Running tasks in parallel must not mandatory result in a smaller run-time even if it looked that there are plenty of available resources. In your case I could imagine that the SSMS caused the delay because the parallel accesses are queued for any reason (performance, priorities, locking ...).
Hi @BillZrv ,
I'm not sure what queries you are running on the background, but it does seem to me you're running into some sort of resource contention (tables deadl-locking, or multiple tasks trying to write the same file at the same times, etc).
My suggestion, if not done so yet, would be to ensure your SSIS packages are not writing anywhere; that you're not using temp global tables at the same time, that you're not locking tables when reading (usage of "no lock" on the query) and ensuring the QVDs each task works with are different.
Please let me us know if contention was accounted for, and we can move on to other things.
thank for the support!
I have checked that the actions we run in parallel are NOT connected to each other, or trying to extract data from the same tables on the SQL server.
I have tried to run them in line, and still, some times, experience the same problem. The truth is that we get this slow fetching data problem completely at random, either running the tasks in parallel or in line.

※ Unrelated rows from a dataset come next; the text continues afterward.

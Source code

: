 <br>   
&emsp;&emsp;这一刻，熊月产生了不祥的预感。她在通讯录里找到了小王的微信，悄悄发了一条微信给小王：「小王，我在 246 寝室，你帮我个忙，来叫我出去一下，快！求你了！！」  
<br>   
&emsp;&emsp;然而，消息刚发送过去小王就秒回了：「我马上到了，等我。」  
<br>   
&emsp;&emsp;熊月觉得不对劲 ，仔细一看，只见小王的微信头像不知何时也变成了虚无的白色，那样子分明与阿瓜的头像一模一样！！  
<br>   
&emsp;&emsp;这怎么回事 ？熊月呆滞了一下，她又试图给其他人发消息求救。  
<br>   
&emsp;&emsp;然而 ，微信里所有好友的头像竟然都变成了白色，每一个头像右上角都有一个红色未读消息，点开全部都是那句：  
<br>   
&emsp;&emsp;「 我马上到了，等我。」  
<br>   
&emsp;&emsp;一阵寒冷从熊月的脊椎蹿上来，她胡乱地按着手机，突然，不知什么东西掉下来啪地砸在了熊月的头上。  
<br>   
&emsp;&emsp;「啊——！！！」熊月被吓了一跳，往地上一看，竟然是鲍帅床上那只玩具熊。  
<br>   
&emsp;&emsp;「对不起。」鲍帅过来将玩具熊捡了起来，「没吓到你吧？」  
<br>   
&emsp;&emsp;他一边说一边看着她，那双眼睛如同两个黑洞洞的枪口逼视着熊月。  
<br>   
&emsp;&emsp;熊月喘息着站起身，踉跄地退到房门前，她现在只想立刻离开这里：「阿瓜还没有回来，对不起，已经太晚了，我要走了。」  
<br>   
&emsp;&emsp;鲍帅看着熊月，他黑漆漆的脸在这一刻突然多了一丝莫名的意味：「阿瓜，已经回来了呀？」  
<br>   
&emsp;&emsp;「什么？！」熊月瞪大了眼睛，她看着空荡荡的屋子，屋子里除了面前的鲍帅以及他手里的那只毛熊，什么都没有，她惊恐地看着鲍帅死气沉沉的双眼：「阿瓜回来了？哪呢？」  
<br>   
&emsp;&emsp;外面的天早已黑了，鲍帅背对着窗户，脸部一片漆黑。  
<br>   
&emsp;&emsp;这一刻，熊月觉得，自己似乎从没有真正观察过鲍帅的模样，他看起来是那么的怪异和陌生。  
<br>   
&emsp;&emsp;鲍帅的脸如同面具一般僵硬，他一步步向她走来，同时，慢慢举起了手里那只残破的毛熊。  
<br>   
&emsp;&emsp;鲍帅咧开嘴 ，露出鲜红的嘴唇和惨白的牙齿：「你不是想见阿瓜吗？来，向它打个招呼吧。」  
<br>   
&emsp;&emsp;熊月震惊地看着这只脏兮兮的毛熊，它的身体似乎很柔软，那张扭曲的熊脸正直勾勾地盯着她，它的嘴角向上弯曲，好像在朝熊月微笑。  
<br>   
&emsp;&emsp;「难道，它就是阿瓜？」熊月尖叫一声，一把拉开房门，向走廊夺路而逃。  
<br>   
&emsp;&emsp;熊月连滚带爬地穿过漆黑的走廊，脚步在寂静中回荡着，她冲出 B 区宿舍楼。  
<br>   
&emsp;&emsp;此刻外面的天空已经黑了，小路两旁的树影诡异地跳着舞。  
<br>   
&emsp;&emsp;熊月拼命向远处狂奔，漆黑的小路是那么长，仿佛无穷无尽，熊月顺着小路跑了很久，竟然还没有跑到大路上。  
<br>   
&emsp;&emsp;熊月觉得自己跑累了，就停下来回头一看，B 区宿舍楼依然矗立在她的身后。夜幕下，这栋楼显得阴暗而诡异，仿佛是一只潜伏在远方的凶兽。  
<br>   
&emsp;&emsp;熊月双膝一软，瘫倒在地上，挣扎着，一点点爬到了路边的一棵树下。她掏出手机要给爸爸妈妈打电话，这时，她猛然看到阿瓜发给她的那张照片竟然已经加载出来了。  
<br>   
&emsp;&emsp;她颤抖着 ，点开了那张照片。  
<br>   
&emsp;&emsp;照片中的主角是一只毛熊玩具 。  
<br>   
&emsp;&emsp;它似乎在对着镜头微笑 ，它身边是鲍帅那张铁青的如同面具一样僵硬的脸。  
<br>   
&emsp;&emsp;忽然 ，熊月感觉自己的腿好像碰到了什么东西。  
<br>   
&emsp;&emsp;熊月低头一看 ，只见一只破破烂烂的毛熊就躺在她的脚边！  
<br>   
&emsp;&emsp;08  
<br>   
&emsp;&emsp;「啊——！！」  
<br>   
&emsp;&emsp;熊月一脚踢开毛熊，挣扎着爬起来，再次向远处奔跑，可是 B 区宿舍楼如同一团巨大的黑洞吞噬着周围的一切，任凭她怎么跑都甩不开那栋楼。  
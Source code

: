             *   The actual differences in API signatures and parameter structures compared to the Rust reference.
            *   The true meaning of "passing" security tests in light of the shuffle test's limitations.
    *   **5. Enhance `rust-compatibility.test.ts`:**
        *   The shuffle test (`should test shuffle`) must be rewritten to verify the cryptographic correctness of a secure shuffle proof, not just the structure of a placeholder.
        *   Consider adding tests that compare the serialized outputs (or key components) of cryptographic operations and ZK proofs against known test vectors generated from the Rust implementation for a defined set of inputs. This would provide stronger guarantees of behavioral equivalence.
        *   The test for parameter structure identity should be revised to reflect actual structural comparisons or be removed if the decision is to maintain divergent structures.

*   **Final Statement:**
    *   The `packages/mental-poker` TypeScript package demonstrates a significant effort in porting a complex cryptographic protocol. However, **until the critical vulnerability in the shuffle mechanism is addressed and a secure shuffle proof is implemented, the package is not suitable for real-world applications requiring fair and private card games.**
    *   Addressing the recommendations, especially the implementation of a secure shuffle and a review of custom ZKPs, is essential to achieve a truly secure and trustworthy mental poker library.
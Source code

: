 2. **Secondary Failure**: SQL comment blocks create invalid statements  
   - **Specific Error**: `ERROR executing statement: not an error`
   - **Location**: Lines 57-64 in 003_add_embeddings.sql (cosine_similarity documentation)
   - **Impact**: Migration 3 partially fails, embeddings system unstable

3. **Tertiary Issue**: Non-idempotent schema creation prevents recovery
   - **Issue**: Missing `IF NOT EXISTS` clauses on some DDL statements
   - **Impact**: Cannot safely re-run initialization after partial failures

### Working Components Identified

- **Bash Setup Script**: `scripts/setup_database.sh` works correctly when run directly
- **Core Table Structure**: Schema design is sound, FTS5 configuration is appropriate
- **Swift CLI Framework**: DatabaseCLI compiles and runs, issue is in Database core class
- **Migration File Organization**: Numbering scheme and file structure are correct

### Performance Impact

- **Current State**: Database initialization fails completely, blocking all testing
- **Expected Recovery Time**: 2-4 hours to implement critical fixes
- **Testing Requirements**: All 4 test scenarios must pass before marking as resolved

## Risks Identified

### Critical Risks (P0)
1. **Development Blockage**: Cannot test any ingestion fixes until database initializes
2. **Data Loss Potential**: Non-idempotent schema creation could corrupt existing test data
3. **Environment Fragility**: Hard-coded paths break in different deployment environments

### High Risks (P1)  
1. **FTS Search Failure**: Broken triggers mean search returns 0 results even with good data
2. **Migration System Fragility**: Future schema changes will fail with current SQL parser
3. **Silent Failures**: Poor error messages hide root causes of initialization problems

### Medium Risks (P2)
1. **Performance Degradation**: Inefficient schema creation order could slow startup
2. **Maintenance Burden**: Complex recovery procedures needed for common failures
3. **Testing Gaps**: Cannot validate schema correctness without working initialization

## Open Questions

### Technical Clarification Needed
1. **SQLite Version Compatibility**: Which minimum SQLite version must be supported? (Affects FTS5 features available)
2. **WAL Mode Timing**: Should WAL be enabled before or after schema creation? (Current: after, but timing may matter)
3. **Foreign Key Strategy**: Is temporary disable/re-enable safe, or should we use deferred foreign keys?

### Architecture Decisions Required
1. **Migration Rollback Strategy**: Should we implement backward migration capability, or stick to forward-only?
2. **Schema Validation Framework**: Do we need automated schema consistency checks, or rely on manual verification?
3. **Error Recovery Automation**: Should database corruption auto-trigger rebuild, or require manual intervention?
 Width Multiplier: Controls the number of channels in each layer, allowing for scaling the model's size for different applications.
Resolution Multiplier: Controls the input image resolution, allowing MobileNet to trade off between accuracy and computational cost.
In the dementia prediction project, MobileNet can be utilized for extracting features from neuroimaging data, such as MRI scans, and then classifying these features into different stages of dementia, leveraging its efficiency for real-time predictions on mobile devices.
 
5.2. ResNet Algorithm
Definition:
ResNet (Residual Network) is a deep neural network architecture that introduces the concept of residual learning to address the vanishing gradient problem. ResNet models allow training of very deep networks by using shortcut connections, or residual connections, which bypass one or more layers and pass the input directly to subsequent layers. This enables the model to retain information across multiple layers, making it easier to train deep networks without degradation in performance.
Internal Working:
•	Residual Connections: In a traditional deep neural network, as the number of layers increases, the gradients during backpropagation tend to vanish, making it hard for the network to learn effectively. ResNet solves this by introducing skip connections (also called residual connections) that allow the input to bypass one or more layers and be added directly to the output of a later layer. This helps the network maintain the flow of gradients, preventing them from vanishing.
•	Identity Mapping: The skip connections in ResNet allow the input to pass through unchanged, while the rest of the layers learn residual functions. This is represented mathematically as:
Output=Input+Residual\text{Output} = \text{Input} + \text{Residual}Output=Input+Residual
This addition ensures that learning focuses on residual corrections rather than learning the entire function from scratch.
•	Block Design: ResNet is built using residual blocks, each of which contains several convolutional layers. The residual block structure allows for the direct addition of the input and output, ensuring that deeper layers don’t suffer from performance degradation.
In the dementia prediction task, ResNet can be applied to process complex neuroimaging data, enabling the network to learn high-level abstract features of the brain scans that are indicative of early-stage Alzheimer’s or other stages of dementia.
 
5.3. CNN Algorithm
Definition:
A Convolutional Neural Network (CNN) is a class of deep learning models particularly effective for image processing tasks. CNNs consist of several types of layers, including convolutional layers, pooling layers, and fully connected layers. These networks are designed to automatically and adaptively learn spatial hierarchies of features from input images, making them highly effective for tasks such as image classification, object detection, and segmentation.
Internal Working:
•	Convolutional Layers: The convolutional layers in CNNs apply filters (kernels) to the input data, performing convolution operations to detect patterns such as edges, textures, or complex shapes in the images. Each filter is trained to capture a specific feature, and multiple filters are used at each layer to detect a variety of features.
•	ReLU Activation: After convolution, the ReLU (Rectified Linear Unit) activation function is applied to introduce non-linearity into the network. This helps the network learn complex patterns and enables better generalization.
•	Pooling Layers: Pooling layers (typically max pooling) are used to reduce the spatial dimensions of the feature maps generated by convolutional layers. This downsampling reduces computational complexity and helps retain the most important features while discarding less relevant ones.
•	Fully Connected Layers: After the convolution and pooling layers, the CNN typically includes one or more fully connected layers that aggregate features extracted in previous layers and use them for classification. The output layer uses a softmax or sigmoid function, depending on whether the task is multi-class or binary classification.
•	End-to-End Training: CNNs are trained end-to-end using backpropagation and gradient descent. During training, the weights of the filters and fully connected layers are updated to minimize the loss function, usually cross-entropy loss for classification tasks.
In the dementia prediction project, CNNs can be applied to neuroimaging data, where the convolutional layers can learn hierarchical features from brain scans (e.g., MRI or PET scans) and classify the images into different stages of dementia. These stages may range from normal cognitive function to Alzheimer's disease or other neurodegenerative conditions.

We rebooted the QlikView server two or three times to see if it might fix it, but unfortunately no. In the past, multiple tasks were failing for various reasons, so I am not sure if this error is new, or we just figured out now since we fixed the other ones and made things more clear.
Till now, the only clue we have remains the same, when those two tasks are running (regardless in line or parallel) and we see on the task manager of the QlikView server a steady download speed of 100Mbps, is 100% sure that those tasks will need triple the time in order to complete (when the speed is 300 or higher then we are good to go).
So it looked that not QlikView and not the SQL server are responsible for the delaying. This would mean that anything within your environment may causing the issue, like the (virtual) machines or the (virtual) networks and/or the belonging load balancer aren't working stable. Monitoring their behaviour or looking in the various log-files may give hints what doesn't work like expected.
I checked now on to SSMS and we see:
If anyone has a clue at what is going on, or what else should I check, please let me know!
What's behind the feature is described here: ASYNC_NETWORK_IO - SQL Shack - articles about database auditing, server performance, data recovery, .... I don't know why it might be suspended - maybe because any thresholds in regard to storage/RAM/CPU are exceeded ...
As far as I understand, the size of the tables that I am trying to load from the SQL server might be the problem.
The first task is retrieving data from a table which size is around 17GB and create a qvd with a size of 2.8GB.
The second task that I set to run in parallel, retrieves multiple tables and views whose size are approximately 5-6GB, and they create multiple qvds that their combined size is 1,25GB.
If this is the problem, it creates a lot of other questions such as:
why sometimes is working properly?
why there is no difference running it in parallel or in line?
I know those questions might not be answered, I am just leaving them here in case someone finds a better solution for them in the future.
Thank you Marcus!
My problem seems to look alike this one:
Our System Settings:
16x Intel Xeon CPU E5-2630 v3 @2.40GHz
256 GB RAM
Windows Server 2012 R2
Again, if anyone has an idea of what might be the problem, would mean a lot!